* **Task item**:
Exactly as written, restate the material below from its first line through the line containing "คณะวิทยาศาสตร์และเทคโนโลยี ม", and stop there.

* **Extracted entries**:
-- Opening Marker --

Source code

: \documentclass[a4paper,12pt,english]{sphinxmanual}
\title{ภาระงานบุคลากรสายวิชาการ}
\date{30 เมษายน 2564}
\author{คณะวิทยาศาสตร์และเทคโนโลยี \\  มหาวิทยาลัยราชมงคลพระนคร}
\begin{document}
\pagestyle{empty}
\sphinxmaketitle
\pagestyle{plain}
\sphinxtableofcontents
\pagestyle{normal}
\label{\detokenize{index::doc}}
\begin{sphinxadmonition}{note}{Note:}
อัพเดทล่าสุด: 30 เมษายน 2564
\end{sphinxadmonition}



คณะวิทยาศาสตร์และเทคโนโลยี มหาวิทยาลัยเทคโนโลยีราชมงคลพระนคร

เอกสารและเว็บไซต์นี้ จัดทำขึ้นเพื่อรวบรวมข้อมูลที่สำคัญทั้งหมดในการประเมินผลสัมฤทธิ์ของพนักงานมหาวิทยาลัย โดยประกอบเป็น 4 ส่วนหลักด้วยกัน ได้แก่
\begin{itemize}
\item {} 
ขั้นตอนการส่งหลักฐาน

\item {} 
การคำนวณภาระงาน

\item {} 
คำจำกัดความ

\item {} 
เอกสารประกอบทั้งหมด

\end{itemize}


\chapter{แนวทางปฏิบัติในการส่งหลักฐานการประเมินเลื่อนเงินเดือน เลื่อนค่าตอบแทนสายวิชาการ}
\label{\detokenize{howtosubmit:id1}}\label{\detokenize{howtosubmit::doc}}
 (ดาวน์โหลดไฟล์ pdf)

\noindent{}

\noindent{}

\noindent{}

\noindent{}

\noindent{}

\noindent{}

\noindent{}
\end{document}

-- Closing Marker --

* **Solved exercise**:
Source code

: \documentclass[a4paper,12pt,english]{sphinxmanual}
\title{ภาระงานบุคลากรสายวิชาการ}
\date{30 เมษายน 2564}
\author{คณะวิทยาศาสตร์และเทคโนโลยี \\  มหาวิทยาลัยราชมงคลพระนคร}
\begin{document}
\pagestyle{empty}
\sphinxmaketitle
\pagestyle{plain}
\sphinxtableofcontents
\pagestyle{normal}
\label{\detokenize{index::doc}}
\begin{sphinxadmonition}{note}{Note:}
อัพเดทล่าสุด: 30 เมษายน 2564
\end{sphinxadmonition}



คณะวิทยาศาสตร์และเทคโนโลยี มหาวิทยาลัยเทคโนโลยีราชมงคลพระนคร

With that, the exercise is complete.